▶ Problem to solve:
Using the data below, gather each line that includes the word "store".

[Saved entries]
==========
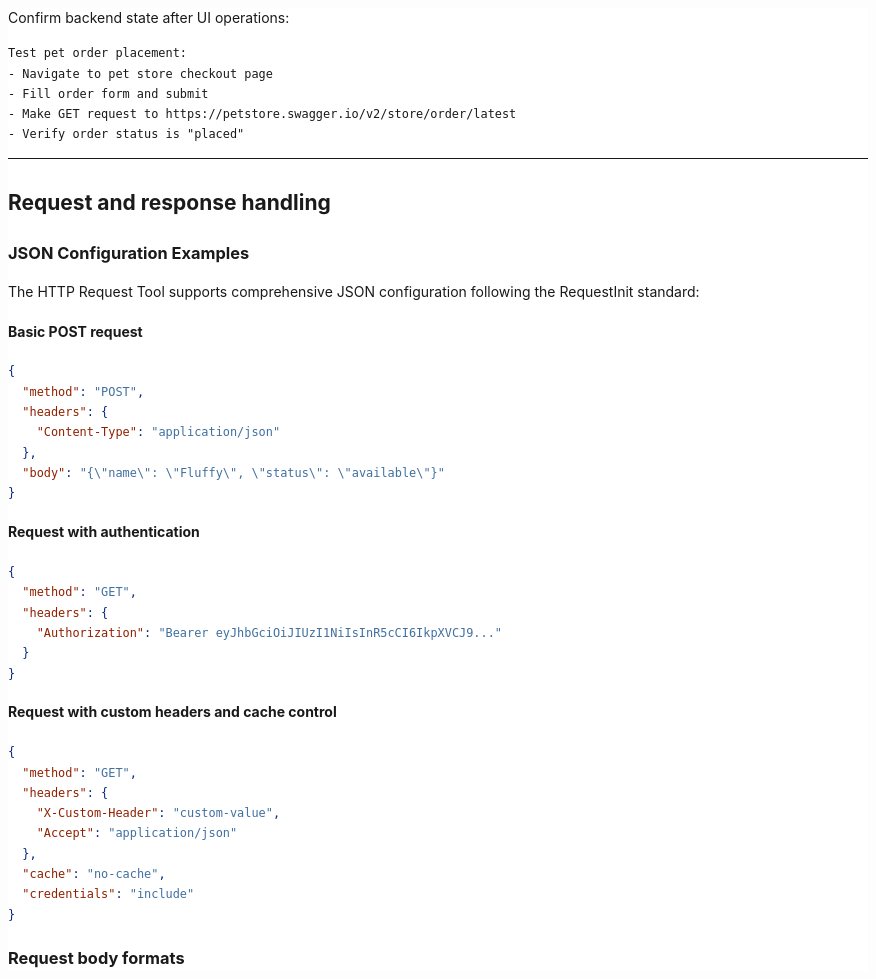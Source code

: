 Confirm backend state after UI operations:

```prompt
Test pet order placement:
- Navigate to pet store checkout page
- Fill order form and submit
- Make GET request to https://petstore.swagger.io/v2/store/order/latest
- Verify order status is "placed"
```

---

## Request and response handling

### JSON Configuration Examples

The HTTP Request Tool supports comprehensive JSON configuration following the RequestInit standard:

#### Basic POST request
```json
{
  "method": "POST",
  "headers": {
    "Content-Type": "application/json"
  },
  "body": "{\"name\": \"Fluffy\", \"status\": \"available\"}"
}
```

#### Request with authentication
```json
{
  "method": "GET",
  "headers": {
    "Authorization": "Bearer eyJhbGciOiJIUzI1NiIsInR5cCI6IkpXVCJ9..."
  }
}
```

#### Request with custom headers and cache control
```json
{
  "method": "GET",
  "headers": {
    "X-Custom-Header": "custom-value",
    "Accept": "application/json"
  },
  "cache": "no-cache",
  "credentials": "include"
}
```

### Request body formats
==========
▶ Task result:
- Navigate to pet store checkout page
- Make GET request to https://petstore.swagger.io/v2/store/order/latest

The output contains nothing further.